* Exercise *
Search term "with": copy each line of the data containing it.

[Records from a data collection]
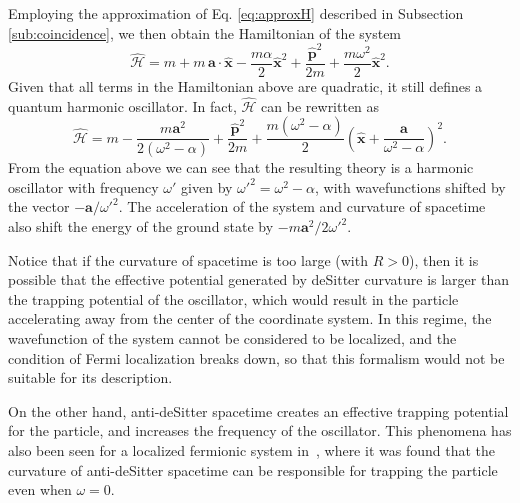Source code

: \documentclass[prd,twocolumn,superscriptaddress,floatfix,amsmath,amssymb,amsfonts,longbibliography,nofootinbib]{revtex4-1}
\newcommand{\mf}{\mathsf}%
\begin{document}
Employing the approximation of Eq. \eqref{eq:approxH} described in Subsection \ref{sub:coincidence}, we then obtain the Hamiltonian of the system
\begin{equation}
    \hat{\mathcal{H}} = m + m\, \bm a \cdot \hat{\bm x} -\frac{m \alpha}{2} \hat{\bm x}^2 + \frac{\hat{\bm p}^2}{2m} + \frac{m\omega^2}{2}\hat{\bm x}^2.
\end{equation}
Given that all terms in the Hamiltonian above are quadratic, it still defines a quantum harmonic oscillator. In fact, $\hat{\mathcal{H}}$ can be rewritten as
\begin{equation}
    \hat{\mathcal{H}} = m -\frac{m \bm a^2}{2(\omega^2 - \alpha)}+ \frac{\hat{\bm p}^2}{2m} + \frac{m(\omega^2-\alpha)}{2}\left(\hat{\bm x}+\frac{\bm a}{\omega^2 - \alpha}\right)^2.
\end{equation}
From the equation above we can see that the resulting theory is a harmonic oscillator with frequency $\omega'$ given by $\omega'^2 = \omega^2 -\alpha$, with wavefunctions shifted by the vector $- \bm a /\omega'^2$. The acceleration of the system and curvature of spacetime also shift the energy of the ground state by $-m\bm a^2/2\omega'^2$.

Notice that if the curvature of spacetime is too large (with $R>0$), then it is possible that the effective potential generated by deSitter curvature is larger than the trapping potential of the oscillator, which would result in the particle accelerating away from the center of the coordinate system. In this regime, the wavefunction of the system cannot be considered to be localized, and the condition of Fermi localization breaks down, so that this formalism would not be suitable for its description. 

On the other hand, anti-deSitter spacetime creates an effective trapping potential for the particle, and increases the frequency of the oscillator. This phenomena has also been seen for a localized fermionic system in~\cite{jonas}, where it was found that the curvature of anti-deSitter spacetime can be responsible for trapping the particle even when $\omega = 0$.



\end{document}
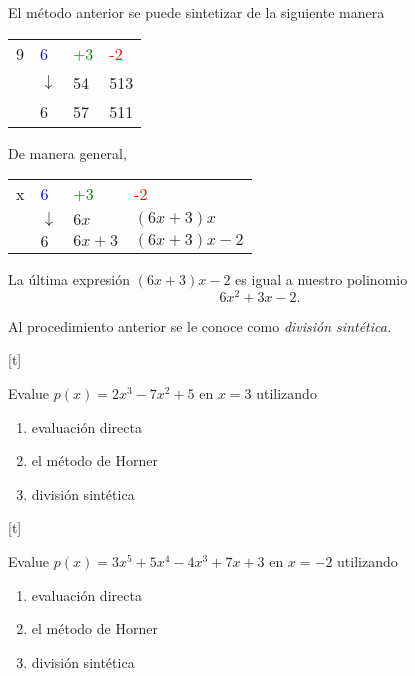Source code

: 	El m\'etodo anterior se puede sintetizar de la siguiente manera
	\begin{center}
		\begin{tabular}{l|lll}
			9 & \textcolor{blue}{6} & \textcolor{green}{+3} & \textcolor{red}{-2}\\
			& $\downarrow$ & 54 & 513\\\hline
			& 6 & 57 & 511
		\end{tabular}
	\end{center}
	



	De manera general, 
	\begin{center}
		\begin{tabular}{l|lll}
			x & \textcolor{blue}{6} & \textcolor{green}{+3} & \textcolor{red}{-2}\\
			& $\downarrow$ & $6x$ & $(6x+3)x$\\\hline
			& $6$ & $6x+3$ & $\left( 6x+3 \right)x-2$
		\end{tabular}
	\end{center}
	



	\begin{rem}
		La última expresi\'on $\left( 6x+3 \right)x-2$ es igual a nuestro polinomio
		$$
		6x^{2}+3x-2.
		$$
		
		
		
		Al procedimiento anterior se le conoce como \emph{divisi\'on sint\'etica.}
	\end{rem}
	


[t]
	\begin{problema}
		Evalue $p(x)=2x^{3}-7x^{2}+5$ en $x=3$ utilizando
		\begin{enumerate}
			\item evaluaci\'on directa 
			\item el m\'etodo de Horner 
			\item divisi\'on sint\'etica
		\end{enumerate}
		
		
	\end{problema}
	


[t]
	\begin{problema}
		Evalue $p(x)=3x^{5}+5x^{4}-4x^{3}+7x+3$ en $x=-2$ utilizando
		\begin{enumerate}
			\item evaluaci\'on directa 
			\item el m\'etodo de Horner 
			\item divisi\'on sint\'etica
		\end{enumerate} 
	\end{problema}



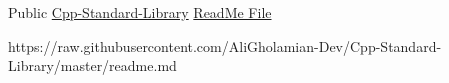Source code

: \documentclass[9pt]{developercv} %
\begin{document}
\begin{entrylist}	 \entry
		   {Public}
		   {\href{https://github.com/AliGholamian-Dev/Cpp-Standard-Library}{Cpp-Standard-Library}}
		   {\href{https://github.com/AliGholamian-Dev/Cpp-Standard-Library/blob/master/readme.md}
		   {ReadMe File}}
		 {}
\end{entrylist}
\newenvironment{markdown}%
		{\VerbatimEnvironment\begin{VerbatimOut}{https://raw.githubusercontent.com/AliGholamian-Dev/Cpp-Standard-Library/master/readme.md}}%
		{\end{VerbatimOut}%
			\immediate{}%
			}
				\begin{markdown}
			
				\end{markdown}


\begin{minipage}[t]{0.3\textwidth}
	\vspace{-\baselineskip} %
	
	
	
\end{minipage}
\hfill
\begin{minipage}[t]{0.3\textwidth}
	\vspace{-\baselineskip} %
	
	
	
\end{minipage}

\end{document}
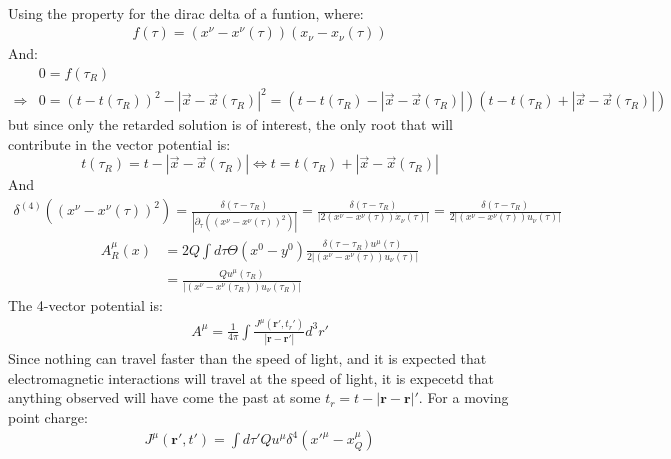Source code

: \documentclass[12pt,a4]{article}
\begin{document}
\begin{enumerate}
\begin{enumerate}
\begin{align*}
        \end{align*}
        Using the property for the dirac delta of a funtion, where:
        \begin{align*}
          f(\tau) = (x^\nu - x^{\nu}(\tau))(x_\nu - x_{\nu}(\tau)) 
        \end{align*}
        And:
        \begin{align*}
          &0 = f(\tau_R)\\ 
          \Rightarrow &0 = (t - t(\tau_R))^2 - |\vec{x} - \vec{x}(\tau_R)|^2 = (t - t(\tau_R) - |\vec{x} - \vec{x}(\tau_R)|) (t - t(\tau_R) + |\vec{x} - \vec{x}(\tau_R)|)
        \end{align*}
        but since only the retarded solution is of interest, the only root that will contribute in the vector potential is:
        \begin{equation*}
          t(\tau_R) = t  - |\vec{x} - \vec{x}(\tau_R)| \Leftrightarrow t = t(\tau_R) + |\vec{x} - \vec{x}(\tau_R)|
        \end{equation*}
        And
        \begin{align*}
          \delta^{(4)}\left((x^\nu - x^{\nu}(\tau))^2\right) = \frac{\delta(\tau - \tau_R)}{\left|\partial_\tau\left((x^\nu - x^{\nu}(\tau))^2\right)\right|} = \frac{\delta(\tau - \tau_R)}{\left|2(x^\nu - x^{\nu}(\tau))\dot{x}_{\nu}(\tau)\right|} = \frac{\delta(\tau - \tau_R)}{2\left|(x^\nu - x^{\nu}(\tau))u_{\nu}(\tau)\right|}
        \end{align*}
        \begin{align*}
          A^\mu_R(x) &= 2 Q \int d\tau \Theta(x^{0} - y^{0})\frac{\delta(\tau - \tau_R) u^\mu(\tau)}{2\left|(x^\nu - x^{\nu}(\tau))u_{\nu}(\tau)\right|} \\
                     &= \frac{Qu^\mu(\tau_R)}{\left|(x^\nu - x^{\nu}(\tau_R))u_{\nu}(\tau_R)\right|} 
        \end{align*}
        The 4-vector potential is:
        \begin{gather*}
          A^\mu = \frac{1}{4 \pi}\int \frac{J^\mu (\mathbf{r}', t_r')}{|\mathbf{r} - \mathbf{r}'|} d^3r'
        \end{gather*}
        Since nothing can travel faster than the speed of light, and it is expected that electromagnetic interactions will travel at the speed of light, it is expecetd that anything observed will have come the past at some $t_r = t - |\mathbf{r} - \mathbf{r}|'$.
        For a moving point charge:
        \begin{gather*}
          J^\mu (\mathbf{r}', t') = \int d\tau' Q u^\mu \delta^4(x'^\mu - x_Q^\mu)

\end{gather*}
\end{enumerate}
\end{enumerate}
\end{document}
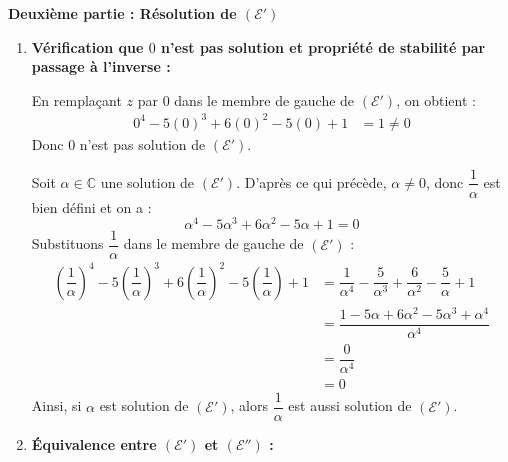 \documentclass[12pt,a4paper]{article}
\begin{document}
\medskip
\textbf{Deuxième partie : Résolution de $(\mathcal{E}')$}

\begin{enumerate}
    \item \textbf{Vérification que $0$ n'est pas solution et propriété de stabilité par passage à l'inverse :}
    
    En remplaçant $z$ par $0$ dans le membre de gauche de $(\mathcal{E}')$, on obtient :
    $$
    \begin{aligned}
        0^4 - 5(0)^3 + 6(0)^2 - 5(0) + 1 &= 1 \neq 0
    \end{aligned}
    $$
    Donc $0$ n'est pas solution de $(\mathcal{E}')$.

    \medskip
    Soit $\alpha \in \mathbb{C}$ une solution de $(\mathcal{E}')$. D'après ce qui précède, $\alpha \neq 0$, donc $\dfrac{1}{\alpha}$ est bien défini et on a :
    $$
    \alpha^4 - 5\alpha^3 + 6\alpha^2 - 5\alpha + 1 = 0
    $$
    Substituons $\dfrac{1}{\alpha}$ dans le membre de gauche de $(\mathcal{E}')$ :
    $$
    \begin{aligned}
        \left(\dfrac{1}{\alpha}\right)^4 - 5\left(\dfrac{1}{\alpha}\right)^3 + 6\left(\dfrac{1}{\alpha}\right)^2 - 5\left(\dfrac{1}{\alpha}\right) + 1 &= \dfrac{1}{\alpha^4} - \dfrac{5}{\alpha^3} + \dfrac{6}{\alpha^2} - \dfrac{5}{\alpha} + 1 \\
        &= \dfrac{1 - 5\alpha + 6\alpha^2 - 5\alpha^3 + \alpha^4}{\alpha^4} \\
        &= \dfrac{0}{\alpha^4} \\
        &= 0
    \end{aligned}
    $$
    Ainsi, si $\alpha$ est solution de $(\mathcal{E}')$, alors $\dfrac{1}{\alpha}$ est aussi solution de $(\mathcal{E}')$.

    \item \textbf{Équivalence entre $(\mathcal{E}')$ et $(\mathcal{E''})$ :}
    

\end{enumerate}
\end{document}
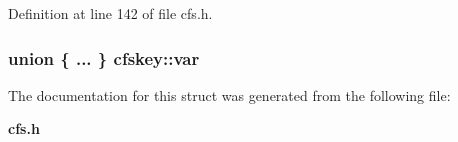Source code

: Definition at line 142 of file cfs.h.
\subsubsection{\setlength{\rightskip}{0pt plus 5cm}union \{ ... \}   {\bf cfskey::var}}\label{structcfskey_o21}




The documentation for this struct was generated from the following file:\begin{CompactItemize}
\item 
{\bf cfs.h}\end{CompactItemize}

* Final answer *
From the equation above we can see that the resulting theory is a harmonic oscillator with frequency $\omega'$ given by $\omega'^2 = \omega^2 -\alpha$, with wavefunctions shifted by the vector $- \bm a /\omega'^2$. The acceleration of the system and curvature of spacetime also shift the energy of the ground state by $-m\bm a^2/2\omega'^2$.
Notice that if the curvature of spacetime is too large (with $R>0$), then it is possible that the effective potential generated by deSitter curvature is larger than the trapping potential of the oscillator, which would result in the particle accelerating away from the center of the coordinate system. In this regime, the wavefunction of the system cannot be considered to be localized, and the condition of Fermi localization breaks down, so that this formalism would not be suitable for its description. 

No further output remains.